How still you stand,

And how unaided

Single stalkless flower

You pour unrecompensed.

The eye sees you

Simplified by distance

Into an origin,

Your petalled head of flames

Continuously exploding.

Heat is the echo of your

Gold.

Coined there among

Lonely horizontals

You exist openly.

Our needs hourly

Climb and return like angels.

Unclosing like a hand,

You give for ever.

¿Divago? Qué importa: hay sol: sin La Normalidá, desacelerados y sin mucho por hacer, ha recuperado peso vital. Espero por el sol con una jovialidad irreconocible para mí, búho humano. Naïf, incluso. No podemos salir, así que cuanto entra a casa es bienvenido. Y en estos días soleados –a veces cortados por la aparición de lluvias algo malhumoradas– veo a la gente prodigarse como los verdaderos animales que somos. Me he prodigado yo como el reptil que soy.

Lo sé, ya: esta es una fatiga clasemediera. El Virus de Mierda no nos quita el sol: esa suele ser, sobre todo, una tarea económica: si nosotros podemos celebrar estas luces en parte se debe a que nuestras cuentas bancarias todavía aguantan un par de respiros. Ninguno de nosotros está fuera, bajo el Sol Productivo, obligado a ingeniárselas para poner comida en la mesa de casa sin pescarse el Virus de Mierda. Nuestro Sol Solcito Tan Bonito es una ventaja, quizás un privilegio, como dice mi amigo, y, seguro, una oportunidad para el regodeo existencial –tal cual esta letrita.

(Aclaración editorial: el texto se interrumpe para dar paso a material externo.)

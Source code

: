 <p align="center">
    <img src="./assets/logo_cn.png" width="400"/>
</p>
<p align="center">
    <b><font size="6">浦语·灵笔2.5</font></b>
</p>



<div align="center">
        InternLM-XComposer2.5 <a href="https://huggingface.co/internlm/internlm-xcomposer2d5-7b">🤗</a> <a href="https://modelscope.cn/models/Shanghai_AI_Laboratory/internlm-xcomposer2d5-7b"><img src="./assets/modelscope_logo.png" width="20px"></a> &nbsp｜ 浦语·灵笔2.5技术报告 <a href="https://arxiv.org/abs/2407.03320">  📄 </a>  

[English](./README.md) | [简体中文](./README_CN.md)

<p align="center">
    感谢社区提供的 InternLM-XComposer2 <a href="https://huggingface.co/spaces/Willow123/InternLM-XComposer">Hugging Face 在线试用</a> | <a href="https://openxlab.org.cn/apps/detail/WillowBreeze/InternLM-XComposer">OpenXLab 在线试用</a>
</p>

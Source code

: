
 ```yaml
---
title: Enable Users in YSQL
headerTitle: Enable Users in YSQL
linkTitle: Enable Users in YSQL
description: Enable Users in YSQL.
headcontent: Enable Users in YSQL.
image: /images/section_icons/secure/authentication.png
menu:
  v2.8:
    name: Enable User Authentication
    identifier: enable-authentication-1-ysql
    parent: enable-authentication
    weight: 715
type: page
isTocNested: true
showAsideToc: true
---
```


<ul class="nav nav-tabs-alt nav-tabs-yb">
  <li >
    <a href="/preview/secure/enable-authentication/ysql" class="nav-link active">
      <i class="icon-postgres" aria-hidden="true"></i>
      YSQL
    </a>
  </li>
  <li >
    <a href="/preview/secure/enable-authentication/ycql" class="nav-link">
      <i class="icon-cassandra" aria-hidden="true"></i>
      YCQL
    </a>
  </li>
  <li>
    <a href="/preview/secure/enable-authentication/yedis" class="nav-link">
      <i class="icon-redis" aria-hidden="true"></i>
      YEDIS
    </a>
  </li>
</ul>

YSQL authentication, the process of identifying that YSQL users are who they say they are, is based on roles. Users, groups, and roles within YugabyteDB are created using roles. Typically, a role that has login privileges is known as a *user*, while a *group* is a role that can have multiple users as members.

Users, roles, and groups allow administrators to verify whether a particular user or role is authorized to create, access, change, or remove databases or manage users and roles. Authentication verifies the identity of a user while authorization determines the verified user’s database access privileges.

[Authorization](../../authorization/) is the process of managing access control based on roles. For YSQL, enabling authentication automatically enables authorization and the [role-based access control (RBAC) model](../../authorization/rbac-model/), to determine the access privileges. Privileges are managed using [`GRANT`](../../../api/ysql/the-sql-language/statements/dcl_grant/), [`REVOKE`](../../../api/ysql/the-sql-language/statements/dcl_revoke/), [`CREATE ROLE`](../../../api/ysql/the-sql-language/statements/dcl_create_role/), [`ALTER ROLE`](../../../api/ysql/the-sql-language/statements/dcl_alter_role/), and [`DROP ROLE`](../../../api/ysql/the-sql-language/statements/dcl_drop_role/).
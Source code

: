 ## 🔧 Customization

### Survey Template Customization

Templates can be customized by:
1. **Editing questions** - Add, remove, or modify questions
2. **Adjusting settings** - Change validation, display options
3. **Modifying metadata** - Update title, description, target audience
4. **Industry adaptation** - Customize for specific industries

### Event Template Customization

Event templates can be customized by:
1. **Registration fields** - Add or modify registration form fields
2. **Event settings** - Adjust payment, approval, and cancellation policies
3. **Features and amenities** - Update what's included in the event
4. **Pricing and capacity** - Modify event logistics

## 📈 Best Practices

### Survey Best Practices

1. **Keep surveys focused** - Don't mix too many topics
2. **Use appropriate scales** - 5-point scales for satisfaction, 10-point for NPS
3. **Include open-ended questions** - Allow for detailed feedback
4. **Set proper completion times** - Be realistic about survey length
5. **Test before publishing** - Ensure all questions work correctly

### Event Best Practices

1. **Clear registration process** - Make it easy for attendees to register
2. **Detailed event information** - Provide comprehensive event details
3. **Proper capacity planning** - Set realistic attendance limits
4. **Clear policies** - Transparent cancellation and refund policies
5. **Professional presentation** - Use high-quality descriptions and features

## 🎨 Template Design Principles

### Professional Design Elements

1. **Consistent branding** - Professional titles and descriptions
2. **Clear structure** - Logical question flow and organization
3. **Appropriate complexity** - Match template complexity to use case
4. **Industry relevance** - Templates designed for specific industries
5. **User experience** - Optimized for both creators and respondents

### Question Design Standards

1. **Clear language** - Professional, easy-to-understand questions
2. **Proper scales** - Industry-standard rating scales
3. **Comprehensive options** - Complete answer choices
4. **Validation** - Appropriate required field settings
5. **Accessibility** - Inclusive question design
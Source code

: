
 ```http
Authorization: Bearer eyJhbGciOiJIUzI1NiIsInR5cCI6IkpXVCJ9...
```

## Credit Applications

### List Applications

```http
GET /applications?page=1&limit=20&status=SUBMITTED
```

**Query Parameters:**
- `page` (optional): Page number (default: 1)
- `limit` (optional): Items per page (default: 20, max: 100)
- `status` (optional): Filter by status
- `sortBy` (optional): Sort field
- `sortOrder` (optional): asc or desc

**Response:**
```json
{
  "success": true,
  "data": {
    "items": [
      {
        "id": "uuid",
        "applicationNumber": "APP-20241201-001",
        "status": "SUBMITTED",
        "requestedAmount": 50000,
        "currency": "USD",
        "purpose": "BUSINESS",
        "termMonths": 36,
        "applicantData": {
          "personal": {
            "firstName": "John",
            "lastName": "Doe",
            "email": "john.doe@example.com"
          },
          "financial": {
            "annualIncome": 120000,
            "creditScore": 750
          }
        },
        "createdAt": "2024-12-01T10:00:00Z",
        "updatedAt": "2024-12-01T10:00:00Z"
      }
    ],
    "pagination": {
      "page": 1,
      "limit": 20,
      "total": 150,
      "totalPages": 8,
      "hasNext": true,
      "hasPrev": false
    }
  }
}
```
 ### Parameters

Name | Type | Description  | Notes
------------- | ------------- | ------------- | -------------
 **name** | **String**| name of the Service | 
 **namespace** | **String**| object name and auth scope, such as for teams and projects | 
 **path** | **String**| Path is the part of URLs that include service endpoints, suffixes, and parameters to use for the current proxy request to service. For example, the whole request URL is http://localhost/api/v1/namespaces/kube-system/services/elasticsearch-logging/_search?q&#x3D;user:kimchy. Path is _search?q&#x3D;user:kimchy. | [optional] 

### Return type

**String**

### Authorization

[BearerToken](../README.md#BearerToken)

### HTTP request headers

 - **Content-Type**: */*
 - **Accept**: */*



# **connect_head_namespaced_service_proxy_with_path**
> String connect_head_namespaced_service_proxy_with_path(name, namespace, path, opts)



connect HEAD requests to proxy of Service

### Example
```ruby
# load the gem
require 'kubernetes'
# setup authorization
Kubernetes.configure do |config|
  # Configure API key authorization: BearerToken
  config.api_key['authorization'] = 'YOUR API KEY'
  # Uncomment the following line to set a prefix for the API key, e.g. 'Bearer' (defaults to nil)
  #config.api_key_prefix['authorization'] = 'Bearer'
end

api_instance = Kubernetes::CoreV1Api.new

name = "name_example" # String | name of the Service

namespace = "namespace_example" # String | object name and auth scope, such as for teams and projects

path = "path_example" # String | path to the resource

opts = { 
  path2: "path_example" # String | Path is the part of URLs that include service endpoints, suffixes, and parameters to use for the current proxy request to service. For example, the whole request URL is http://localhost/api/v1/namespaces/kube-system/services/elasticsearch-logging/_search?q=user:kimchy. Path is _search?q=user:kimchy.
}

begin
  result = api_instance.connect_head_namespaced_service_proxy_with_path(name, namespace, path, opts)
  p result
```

Pero mañana, aun con esas diferencias, el sol saldrá igual. Para todos, como reza el asunto. Y como se aprecia lo que no se posee, allí me tendrán, igual que a mi amigo en sus diecisiete minutos, respirando con tibieza. Ya habrá tiempo para despegarnos: cuando La Normalidá vuelva, me reintegraré al batallón de millones de productivistas que ven el sol sin verlo/sentirlo. Y mientras esa Normalidá nueva se nos revela a su modo, tratemos al Virus de Mierda como Diógenes a Alejandro: que se aparte, que tapa el sol.